Article below courtesy of OUKosher.[2]

The next stage in the production of beef is the Bedikas Horeyah-the examination of the lungs. No matter how excellent the shechita may have been, the meat may not be eaten if the animal is treifa i.e. if certain organs were damaged in a way Halacha considers unacceptable. For the most part we may assume that nothing is wrong until we actually see trouble.
The lung, though, has a high incidence of treifa and it requires an examination. This takes place in two stages. The first is called Bedikas Pnim,-internal examination. The Bodek places his hands inside the chest cavity and gently feels his way around each of eight lobes for any adhesions or abnormal tissue. If the lung is completely free of lesions it is “Glatt Kosher”-if a. small lesion is found the “Bodek Pnim”(examiner) will carefully tear it at its point of attachment to the chest wall; identify its location and report it to the “Bodek Chutz” (external examiner) who receives it after its complete removal from the animal. The Bodek Chutz then reexamines the lung for discoloration and a host of other possible treifas, passing his hands and eyes carefully over the entire lung. He will take the remains of the adhesions reported to him by the Bodek Pnim and attempt to peel them carefully from the lung.

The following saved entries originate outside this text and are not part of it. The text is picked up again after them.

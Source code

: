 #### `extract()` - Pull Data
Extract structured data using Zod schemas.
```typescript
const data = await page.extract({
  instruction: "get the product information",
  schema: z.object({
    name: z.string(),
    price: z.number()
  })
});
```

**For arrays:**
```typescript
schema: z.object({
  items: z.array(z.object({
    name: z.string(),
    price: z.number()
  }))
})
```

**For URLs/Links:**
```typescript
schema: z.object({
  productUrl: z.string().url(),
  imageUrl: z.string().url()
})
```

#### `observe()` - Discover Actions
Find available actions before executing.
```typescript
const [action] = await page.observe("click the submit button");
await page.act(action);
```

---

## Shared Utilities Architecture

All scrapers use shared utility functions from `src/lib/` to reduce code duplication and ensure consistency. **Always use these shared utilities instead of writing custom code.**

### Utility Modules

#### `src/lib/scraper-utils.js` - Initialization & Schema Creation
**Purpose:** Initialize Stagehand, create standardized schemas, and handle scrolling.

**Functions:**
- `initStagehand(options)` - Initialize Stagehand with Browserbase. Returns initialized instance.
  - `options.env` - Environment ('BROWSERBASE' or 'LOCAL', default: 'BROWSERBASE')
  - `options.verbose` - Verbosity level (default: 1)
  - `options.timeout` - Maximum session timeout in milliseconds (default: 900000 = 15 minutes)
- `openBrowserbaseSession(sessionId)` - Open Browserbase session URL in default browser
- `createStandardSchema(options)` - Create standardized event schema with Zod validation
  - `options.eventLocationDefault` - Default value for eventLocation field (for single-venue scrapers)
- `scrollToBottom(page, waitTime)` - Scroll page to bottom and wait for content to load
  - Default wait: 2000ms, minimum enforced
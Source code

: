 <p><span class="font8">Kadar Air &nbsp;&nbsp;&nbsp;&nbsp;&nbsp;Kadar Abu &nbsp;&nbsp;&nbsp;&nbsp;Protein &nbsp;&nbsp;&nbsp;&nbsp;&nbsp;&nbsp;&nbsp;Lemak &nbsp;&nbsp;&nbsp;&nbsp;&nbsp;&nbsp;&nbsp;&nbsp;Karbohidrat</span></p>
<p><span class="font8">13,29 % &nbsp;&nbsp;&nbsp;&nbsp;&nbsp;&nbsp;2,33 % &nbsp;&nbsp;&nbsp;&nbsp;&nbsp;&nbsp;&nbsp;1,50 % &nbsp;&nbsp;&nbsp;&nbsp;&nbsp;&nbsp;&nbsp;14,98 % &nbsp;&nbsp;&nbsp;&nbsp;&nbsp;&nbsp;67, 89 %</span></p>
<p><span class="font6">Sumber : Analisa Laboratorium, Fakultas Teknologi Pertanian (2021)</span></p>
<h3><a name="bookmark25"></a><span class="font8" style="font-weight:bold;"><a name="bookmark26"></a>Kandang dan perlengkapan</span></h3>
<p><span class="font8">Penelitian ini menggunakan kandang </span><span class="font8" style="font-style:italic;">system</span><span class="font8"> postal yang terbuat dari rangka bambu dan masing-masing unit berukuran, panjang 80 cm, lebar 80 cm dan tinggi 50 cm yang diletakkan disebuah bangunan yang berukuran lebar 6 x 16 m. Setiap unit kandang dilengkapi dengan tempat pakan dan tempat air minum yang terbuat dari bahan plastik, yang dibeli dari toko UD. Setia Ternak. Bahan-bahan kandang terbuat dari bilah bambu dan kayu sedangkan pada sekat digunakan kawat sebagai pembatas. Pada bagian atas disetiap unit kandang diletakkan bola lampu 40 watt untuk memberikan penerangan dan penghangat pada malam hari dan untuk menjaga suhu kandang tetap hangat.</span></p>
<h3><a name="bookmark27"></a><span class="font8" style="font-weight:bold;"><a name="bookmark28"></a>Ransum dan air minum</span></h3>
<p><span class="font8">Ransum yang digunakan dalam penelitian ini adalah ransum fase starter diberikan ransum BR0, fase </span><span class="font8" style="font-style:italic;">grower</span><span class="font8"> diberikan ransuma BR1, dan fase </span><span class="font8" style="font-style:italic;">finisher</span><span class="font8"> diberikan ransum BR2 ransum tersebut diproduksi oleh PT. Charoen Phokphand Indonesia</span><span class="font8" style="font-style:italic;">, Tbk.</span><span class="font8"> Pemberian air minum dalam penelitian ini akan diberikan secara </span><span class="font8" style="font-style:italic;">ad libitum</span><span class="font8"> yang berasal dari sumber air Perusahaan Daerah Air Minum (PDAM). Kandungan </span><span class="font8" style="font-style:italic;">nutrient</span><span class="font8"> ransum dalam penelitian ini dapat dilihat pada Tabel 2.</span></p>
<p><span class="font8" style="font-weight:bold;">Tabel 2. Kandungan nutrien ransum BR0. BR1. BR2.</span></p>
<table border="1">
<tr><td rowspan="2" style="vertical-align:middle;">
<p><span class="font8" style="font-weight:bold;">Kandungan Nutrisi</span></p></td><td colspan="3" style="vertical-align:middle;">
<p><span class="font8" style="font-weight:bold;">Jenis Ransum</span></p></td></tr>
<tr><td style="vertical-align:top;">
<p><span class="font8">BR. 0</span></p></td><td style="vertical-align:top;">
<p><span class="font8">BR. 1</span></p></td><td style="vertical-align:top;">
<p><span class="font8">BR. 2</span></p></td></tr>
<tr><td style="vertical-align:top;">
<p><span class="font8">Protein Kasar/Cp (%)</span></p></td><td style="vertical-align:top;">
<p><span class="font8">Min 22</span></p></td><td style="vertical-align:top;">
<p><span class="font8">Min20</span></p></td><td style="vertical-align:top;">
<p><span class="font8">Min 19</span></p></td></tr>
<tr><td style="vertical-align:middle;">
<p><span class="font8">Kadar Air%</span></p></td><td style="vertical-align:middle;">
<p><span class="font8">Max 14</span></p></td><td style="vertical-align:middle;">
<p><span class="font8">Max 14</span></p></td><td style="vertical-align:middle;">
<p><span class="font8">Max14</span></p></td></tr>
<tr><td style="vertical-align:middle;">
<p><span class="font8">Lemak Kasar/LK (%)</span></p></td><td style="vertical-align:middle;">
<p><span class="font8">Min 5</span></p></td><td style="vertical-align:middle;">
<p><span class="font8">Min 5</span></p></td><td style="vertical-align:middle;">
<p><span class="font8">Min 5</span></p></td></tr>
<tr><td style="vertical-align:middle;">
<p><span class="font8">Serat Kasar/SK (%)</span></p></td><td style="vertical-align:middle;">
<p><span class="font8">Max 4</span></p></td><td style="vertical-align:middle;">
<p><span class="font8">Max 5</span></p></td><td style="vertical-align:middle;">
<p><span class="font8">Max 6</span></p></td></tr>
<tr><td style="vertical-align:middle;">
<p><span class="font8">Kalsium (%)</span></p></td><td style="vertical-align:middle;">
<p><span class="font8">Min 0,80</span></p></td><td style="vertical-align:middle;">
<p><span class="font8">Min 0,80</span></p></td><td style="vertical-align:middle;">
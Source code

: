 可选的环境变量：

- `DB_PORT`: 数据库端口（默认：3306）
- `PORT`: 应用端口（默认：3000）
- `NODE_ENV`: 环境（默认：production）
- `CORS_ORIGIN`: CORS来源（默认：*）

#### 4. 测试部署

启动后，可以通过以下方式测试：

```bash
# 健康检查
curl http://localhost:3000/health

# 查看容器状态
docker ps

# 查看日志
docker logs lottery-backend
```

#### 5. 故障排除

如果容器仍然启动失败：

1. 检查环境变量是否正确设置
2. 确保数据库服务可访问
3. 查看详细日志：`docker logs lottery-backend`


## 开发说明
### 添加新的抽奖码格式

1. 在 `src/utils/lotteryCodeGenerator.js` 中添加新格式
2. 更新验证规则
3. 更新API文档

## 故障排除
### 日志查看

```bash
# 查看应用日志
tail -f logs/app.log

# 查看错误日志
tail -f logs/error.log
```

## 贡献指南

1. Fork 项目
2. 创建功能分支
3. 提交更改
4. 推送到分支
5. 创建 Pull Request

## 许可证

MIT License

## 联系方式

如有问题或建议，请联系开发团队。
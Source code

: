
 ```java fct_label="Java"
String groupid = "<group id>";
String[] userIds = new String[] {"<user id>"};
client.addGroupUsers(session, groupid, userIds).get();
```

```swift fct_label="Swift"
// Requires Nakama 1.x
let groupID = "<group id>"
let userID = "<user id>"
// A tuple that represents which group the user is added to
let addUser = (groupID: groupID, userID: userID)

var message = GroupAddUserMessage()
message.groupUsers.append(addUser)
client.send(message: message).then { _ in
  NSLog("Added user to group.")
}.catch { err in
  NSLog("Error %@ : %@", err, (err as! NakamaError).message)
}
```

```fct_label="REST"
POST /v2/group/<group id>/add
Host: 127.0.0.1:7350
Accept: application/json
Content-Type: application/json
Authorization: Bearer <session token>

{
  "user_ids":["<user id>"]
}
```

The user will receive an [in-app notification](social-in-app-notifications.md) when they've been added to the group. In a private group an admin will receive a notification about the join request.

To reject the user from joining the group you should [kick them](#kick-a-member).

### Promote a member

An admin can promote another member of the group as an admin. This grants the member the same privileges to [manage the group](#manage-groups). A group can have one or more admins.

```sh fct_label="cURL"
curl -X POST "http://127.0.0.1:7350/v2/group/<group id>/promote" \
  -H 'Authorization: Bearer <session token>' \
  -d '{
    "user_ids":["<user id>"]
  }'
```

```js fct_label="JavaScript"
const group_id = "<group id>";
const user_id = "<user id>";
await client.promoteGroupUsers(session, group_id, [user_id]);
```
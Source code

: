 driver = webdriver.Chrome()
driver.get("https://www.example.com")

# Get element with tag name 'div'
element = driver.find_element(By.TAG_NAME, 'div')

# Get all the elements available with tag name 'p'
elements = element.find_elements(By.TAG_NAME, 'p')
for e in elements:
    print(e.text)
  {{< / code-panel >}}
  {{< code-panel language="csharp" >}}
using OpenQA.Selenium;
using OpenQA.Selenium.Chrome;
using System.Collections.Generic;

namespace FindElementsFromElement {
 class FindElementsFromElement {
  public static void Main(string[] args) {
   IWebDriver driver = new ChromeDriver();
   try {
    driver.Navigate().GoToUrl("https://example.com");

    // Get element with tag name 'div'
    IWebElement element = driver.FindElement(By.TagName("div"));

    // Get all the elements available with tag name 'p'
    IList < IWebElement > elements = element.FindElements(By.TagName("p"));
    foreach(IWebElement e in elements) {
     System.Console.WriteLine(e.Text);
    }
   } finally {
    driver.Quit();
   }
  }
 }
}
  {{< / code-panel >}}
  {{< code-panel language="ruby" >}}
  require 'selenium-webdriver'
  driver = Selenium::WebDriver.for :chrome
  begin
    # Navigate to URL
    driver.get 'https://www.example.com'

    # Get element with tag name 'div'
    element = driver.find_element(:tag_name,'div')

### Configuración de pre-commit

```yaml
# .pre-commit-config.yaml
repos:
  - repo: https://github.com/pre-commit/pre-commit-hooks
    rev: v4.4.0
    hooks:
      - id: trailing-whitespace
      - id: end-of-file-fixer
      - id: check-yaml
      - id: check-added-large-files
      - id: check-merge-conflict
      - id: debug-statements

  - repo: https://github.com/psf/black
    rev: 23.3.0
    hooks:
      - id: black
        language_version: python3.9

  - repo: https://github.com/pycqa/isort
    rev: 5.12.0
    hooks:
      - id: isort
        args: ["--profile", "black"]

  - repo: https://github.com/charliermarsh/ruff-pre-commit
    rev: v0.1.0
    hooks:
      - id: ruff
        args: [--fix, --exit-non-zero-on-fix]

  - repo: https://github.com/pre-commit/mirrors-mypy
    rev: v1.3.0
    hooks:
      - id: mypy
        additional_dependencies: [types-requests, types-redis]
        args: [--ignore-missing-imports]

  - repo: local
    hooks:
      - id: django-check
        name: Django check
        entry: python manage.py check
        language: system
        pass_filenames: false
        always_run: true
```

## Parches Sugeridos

He then inflates the lung or section thereof at the point where the peeling was done and passes it through water to see if any air bubbles escape in which case the animal is pronounced treifa. The same procedure is followed for adhesions between adjoining lobes.
If this phase of the examination is successful, the animal is pronounced “kosher” (sans Glatt) and labeled accordingly. One can easily see that these two examinations take a little time and most definitely require expertise and yiras shamayim. With the present assembly line-fast moving conveyor belt system, patience and meticulous care often fall into the shadow under the onslaught of a mighty Texas-style herd of cattle each and every day.
All of the above, however, pales before the complexities of keeping tabs on the different cuts of meats and classifying all of them correctly. Shortly after the shechita, the animal is broken apart, the head going in one direction and the body in another. Then the liver goes off on its own, the lung sits on the table of the Bodek Chutz and the carcass speeds off to a fourth location.
Should the Bodek discover a treifa at this stage, he must pass his information on to sharp-eyed mashgichim posted at strategic locations alongside of the whirling, speeding organs, who must label them in a way that cannot be counterfeited later on.

Humane Shechitah

See A Guide to Shechita (2009) by Shechita UK and Talmudology's treatment of the topic. They discuss stunning the animal before Shechita.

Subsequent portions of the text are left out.